April Wood remembers working as an attorney in a private practice, where she interacted with a judge who made decisions contrary to the law but based on their own personal beliefs. This experience was so upsetting for Wood, she said it spurred her to become a judge. 

Now, with 20 years of experience as a judge, Wood is running for the North Carolina Supreme Court. Wood has most recently served on the North Carolina Court of Appeals which she was elected to in 2020, before this she served on the district court bench. 

“We need to have more conservative justices on the Supreme Court who understand their role is to interpret and apply the Constitution and the law as it's written and not rewrite the laws. That's the job of the legislature,” Wood said. 

Wood said this is her main goal: to interpret the Constitution justly and in the way that it’s written.

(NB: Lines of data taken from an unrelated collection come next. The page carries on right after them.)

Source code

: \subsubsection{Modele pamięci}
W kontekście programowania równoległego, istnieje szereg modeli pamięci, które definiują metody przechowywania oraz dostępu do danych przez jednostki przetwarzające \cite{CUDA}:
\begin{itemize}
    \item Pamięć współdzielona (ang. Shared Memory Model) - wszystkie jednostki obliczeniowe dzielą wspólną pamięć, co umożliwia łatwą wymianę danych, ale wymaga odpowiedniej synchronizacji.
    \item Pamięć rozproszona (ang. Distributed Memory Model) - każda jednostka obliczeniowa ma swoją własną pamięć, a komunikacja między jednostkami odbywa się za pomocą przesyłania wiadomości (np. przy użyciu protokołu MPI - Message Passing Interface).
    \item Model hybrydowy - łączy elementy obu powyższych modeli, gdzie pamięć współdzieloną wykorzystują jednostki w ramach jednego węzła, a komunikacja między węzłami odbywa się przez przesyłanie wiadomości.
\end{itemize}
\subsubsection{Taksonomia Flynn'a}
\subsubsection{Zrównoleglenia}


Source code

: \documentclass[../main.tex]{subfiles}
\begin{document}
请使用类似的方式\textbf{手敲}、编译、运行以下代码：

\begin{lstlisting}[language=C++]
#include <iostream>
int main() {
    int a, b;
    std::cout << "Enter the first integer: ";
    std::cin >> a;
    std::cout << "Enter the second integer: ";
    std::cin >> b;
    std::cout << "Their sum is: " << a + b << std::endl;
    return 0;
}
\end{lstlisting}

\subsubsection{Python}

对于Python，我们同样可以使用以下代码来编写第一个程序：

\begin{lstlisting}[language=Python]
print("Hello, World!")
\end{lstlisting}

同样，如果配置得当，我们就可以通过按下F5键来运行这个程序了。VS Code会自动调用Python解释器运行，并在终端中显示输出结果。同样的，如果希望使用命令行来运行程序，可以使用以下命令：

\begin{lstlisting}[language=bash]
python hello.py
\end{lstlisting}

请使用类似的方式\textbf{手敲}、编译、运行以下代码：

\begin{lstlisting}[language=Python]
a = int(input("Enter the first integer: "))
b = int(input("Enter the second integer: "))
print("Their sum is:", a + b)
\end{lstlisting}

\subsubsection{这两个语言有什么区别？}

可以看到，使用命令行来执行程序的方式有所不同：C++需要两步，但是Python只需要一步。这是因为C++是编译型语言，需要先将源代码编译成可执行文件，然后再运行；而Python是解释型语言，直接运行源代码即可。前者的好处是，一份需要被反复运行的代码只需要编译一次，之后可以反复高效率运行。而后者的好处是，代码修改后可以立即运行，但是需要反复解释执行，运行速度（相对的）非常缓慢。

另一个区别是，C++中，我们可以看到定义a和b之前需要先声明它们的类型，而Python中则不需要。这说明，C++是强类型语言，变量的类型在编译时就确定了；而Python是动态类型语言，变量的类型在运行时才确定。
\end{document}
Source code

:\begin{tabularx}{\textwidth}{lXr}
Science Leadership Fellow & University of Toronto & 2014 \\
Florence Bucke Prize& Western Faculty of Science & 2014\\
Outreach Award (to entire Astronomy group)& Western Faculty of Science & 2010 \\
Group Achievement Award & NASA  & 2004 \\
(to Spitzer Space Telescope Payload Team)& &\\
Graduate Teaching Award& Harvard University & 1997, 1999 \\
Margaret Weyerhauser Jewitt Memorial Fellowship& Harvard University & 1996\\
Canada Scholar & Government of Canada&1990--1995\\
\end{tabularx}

She said this is her goal because she believes the U.S. founding fathers did a good job creating a foundation of a nation and that this is the way the Constitution was meant to be interpreted. 

She said she is able to follow through on these goals because of the experience she has gained as a judge. As both a previous lawyer and judge, she understands the Constitution and has experience interpreting the law. This experience she feels is vital to serving on North Carolina’s Supreme Court and is a way she stands out from other judges.

“There are seven justices on the court and only one of them has ever been a trial court judge, which I find shocking considering most of the appeals come from the trial courts,” Wood said. “I've been a judge for 20 years, 18 of those was in the trial courts.”

Through her experience and the conservative values she holds of interpreting the law, Wood feels she is more than qualified to be on the North Carolina Supreme Court. 

“I've got a 20-year track record of being a judge who treats everyone the same — fairly and equally — who applies the law as it's written and doesn't legislate from the bench, who protects and upholds people's constitutional rights,” Wood said, “and at the end of the day, always strives to do the right thing, regardless of whether or not it's a popular thing to do.”